---------- DATASET CONTENT
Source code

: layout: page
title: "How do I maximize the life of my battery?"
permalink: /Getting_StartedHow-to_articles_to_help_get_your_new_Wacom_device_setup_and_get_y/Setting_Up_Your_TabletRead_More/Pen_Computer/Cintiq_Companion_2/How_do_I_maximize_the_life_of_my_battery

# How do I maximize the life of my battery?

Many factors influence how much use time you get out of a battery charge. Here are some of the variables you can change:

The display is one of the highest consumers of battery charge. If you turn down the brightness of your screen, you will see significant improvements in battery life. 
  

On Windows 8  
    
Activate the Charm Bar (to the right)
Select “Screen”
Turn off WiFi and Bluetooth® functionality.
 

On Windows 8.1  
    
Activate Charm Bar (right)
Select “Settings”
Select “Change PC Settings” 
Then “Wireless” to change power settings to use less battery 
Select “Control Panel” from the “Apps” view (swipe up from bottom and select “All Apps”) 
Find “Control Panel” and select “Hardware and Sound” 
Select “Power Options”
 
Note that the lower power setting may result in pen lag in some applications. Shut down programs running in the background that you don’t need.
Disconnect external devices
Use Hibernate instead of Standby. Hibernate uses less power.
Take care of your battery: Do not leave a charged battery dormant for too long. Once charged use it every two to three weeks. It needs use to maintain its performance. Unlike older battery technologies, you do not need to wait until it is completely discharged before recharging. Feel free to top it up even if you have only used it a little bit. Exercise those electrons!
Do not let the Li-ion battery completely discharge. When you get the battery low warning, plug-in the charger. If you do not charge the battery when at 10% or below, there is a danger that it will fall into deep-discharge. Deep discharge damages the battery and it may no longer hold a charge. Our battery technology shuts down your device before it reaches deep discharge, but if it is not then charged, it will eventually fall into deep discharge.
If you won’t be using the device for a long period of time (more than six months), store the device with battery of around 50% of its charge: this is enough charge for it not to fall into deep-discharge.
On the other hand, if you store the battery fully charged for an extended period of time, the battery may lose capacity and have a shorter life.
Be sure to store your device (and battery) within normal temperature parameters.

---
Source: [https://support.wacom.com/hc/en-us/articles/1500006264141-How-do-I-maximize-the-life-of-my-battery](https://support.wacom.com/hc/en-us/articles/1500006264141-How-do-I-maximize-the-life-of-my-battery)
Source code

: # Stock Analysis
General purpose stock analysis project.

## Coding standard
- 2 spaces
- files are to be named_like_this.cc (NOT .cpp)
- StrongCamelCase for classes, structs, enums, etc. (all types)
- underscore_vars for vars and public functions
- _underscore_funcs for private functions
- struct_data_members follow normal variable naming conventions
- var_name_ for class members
--------------------
---------- DATASET CONTENT
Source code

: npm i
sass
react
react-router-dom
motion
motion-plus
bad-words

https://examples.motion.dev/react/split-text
--------------------
= ABOUT THIS EXERCISE =
Your answer should be the lines of the records that include the word "fall".

= REPLY TO THE EXERCISE =
Do not let the Li-ion battery completely discharge. When you get the battery low warning, plug-in the charger. If you do not charge the battery when at 10% or below, there is a danger that it will fall into deep-discharge. Deep discharge damages the battery and it may no longer hold a charge. Our battery technology shuts down your device before it reaches deep discharge, but if it is not then charged, it will eventually fall into deep discharge.
If you won’t be using the device for a long period of time (more than six months), store the device with battery of around 50% of its charge: this is enough charge for it not to fall into deep-discharge.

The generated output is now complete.